Submit to Digest

Google v. Oracle: Silicon Valley Braces for "Lawsuit of the Decade" as Google Petitions for Cert to decide API Copyrightability

Copyright Reports

Petition for Writ of Certiorari, Google LLC v. Oracle America, Inc., 886 F.3d 1179 (Fed. Cir. 2018), No.18-956. Petition hosted by Reuters.

In January of 2019, Google petitioned for certiorari in Google LLC v Oracle America, Inc. The case concerned a copyright infringement claim filed by Oracle against Google for use of the Java API in Android smartphones. Oracle seeks damages that could exceed $8 billion.

Java Platform, Standard Edition ("Java SE") is a software platform owned by Oracle that enables code written in the Java Programming Language to be run on a variety of computers using the “Java virtual machine.” It also includes a “library” of standardized pre-written “methods,” or blocks of code, to handle basic programming language features, such as mathematical calculations, strings, and simple graphics.  The included “Java API” is the list of names of those methods. Java developers use those names to cause the pre-written, underlying blocks of code to execute. Experienced Java developers prefer to use this standard API to avoid having to take the time to learn a new one.

The Java Programming Language has been free to use since the 1990s, but Java SE requires a license.

In 2005, Google negotiated with Sun Microsystems, then owner of Java SE, to use Java SE in its Android platform. Negotiations fell through, and Google developed its own Java platform for Android. Google used the Java Language in its platform, and used the Java API names, but used those names to refer to their own methods rather than the Java SE methods.  

In 2010, after Oracle acquired Sun Microsystems, Oracle sued Google for Copyright infringement in the Northern District of California, in the Ninth Circuit. At trial in 2012, Google presented a fair use defense, resulting in a hung jury. The trial court entered judgment as a matter of law that Google’s use was fair use, because the API was a “method of implementation” and because of the merger doctrine, which states that an expression of an idea cannot be copyrighted when there are only a limited number of ways to express it.

In 2014, the Federal Circuit Court of Appeals held that methods of operation can be protected as long as they are also an expression of an idea, and that the merger doctrine does not apply because the API declarations could have been written differently. The court remanded for a new trial based on a fair use defense.

In the new trial in 2016, the jury found that Google’s use constituted fair use. In 2018, the Federal Circuit Court of Appeals overturned the verdict, finding as a matter of law that the use was not fair use. They found that the use was not transformative, harmed the market value of existing phones using Java SE, and diminished the market for use of Java SE in future smartphones. The court remanded for a trial on damages.

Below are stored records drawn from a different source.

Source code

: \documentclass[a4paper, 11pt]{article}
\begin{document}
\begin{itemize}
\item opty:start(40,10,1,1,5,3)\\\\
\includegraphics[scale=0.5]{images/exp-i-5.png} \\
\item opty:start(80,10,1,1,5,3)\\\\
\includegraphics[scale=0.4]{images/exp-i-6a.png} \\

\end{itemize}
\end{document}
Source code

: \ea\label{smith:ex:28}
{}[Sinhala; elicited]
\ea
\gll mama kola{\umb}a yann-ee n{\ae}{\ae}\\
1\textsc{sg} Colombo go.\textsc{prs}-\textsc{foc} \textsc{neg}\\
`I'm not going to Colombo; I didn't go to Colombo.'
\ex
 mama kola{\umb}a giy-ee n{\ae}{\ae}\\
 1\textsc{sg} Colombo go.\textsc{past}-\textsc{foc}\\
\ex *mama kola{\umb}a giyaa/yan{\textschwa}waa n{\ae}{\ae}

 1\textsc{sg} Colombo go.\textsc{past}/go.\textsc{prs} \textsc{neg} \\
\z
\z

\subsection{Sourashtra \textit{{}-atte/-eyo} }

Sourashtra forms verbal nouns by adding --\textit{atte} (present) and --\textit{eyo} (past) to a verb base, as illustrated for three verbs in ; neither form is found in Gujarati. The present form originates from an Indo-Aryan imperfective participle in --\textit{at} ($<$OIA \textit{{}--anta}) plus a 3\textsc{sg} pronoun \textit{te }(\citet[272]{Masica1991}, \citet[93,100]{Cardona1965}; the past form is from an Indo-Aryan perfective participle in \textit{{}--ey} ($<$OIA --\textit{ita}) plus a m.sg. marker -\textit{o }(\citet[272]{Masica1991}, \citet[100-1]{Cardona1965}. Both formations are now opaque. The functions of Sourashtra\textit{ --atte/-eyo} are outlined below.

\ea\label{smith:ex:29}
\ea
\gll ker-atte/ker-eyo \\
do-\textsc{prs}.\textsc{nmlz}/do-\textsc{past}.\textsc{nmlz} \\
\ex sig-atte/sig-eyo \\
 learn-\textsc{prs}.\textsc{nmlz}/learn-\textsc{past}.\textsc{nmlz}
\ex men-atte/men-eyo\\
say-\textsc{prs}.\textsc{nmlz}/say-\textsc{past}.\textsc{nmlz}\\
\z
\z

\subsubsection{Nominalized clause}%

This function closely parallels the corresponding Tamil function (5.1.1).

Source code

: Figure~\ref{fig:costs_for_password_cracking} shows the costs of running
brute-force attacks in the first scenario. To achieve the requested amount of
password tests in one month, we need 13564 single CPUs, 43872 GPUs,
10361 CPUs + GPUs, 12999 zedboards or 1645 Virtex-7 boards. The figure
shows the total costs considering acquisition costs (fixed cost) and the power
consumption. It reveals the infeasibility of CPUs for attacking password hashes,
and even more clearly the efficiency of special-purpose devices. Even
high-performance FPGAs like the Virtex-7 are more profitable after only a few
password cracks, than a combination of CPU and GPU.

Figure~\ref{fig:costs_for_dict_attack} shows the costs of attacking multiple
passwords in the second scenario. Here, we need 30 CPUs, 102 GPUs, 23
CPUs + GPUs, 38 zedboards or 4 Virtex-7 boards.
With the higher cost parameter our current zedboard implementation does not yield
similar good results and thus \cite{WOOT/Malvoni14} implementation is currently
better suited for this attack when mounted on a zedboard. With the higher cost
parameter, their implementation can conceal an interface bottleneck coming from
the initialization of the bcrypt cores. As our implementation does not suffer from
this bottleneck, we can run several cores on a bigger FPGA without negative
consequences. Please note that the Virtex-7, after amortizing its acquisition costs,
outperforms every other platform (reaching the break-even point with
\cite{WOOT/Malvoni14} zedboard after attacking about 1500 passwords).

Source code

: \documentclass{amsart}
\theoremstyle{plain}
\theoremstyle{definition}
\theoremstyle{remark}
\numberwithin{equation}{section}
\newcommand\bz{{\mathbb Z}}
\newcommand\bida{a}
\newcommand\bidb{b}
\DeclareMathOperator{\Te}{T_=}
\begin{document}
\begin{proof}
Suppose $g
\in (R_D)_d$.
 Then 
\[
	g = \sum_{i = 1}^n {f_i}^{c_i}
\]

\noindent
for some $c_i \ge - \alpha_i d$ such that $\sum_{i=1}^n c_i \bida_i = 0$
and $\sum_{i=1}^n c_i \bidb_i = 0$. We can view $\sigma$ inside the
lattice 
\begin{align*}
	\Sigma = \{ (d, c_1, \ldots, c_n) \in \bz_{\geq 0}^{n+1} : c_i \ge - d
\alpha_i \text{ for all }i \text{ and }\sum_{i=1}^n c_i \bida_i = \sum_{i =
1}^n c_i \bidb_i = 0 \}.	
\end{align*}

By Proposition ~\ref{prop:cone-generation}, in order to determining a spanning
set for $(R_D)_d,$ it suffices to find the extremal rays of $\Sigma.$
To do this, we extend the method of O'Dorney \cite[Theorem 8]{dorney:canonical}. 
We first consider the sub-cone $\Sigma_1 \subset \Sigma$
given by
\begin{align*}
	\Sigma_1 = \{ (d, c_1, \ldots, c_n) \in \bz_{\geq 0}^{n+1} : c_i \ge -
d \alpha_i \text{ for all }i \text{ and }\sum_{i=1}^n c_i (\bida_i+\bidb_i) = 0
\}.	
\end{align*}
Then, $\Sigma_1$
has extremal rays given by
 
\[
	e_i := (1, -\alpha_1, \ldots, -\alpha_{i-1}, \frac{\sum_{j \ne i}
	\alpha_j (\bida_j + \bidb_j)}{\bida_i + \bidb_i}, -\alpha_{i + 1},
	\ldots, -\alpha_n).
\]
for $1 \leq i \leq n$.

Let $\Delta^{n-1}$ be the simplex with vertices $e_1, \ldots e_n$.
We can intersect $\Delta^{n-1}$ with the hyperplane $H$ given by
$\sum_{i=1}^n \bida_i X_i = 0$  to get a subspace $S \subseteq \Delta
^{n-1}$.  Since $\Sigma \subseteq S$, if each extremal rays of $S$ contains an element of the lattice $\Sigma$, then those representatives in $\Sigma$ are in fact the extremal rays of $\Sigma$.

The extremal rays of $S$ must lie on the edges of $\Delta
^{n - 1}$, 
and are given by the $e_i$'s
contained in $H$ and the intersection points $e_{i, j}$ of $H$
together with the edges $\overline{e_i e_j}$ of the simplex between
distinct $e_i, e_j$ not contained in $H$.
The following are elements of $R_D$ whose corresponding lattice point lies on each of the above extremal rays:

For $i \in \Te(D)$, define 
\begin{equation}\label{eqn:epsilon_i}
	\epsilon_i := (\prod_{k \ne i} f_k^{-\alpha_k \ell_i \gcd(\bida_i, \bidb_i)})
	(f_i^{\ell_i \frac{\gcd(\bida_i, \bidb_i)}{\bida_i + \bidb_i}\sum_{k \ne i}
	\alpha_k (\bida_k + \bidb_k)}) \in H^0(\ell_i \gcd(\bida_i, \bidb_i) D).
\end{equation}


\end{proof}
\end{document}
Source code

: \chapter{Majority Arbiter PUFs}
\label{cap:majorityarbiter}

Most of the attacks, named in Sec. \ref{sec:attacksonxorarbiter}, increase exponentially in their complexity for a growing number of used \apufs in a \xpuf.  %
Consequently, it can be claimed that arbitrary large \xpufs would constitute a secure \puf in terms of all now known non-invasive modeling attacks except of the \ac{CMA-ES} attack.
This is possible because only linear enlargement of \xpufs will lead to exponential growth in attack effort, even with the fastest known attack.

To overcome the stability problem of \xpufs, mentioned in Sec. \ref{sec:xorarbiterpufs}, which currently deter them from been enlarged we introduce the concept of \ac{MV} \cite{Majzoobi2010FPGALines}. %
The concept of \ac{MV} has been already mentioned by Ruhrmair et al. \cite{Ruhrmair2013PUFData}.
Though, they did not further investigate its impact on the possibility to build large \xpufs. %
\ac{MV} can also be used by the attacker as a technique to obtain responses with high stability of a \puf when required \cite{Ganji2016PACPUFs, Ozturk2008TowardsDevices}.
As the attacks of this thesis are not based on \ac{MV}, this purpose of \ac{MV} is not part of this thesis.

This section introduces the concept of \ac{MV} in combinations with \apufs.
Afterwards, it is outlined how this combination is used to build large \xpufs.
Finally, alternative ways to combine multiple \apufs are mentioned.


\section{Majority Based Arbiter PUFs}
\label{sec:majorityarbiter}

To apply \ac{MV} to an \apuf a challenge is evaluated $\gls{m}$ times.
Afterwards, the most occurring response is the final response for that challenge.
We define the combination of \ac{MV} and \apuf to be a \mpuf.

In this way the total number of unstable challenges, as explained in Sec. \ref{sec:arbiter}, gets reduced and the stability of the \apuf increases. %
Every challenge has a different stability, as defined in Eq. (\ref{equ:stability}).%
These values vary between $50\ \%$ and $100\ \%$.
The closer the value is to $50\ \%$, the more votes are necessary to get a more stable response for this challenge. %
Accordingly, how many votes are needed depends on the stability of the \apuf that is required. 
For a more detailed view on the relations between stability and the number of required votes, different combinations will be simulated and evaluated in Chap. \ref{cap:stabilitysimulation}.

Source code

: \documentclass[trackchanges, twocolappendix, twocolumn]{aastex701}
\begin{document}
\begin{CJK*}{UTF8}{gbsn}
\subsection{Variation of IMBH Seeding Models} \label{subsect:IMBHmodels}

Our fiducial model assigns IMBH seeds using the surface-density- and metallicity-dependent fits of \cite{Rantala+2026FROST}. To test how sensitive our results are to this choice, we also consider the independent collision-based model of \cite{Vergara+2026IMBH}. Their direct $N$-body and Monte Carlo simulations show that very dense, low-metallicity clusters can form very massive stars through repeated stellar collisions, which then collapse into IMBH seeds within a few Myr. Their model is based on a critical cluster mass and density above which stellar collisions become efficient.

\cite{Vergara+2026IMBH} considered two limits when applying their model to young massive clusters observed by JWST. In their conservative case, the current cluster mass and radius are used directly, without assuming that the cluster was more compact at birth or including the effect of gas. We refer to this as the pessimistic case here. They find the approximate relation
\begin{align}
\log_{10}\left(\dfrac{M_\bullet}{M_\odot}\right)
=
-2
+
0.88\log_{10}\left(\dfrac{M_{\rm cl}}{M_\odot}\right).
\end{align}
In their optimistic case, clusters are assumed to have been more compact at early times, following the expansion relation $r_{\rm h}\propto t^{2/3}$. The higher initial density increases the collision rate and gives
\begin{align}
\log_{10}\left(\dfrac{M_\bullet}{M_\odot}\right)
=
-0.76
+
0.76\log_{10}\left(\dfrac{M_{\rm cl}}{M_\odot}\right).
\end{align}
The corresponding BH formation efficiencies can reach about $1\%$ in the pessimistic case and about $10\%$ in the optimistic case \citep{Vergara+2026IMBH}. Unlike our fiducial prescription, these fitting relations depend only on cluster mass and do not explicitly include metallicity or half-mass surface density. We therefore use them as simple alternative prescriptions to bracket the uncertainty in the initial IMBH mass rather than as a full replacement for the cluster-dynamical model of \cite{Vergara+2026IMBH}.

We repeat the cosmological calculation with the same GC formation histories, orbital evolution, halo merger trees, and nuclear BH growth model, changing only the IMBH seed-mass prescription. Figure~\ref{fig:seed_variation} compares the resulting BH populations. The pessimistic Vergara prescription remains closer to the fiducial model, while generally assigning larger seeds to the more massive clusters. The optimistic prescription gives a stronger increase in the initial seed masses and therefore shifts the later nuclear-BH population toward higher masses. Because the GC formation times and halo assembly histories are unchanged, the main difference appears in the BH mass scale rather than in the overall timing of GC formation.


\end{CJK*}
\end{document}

Google makes four arguments in support of its petitions for Certiorari. First, google argues that the Federal Circuit court erred in adopting a narrow reading of “methods of operation.” Google argues that the API is a “method of operation” because it is necessary to use the underlying Java SE methods; Google stresses the API should be treated differently from the copyright to the code itself.

Second, Google notes a circuit split on “methods of operation”, and argues that the Federal Circuit erred in its purported application of the Second Circuit test for whether “methods of operation” are copyrightable.  First and Sixth circuit precedent hold that methods of operation are never copyrightable, because they are an idea itself. However, the Third Circuit held that software interfaces are copyrightable so long as software performing the same function could have been written differently. The Second Circuit uses an “abstraction/filtration/comparison” test, which determines what part of the method of operation is protected, and tests if this was copied; the Fifth and Tenth Circuits have adopted this approach. Google argues that Ninth Circuit law more closely resembles that of the First Circuit.

Third, Google argues that the Federal Circuit erred in placing excessive emphasis on individual factors within a fair use test rather than evaluating it holistically. Google argues that its use was fair because applying the Java API to the constraints of a smartphone environment is transformative, and that facilitating access to the pool of experienced Java Language developers is fair use.

Fourth, Google argues it is critical to resolve the circuit split on this issue in light of the prevalence of software APIs within the technology industry, and the significant impact this could have on the economy. Lawsuit liability from use of APIs could drastically alter the way corporations invest and conduct research and development.

The lawsuit has attracted significant attention from the technology industry. The Electronic Frontier Foundation supports Google, citing “enormous legal uncertainty” in the software industry while the case is pending. A summary of Google’s arguments can be found at Ars Technica.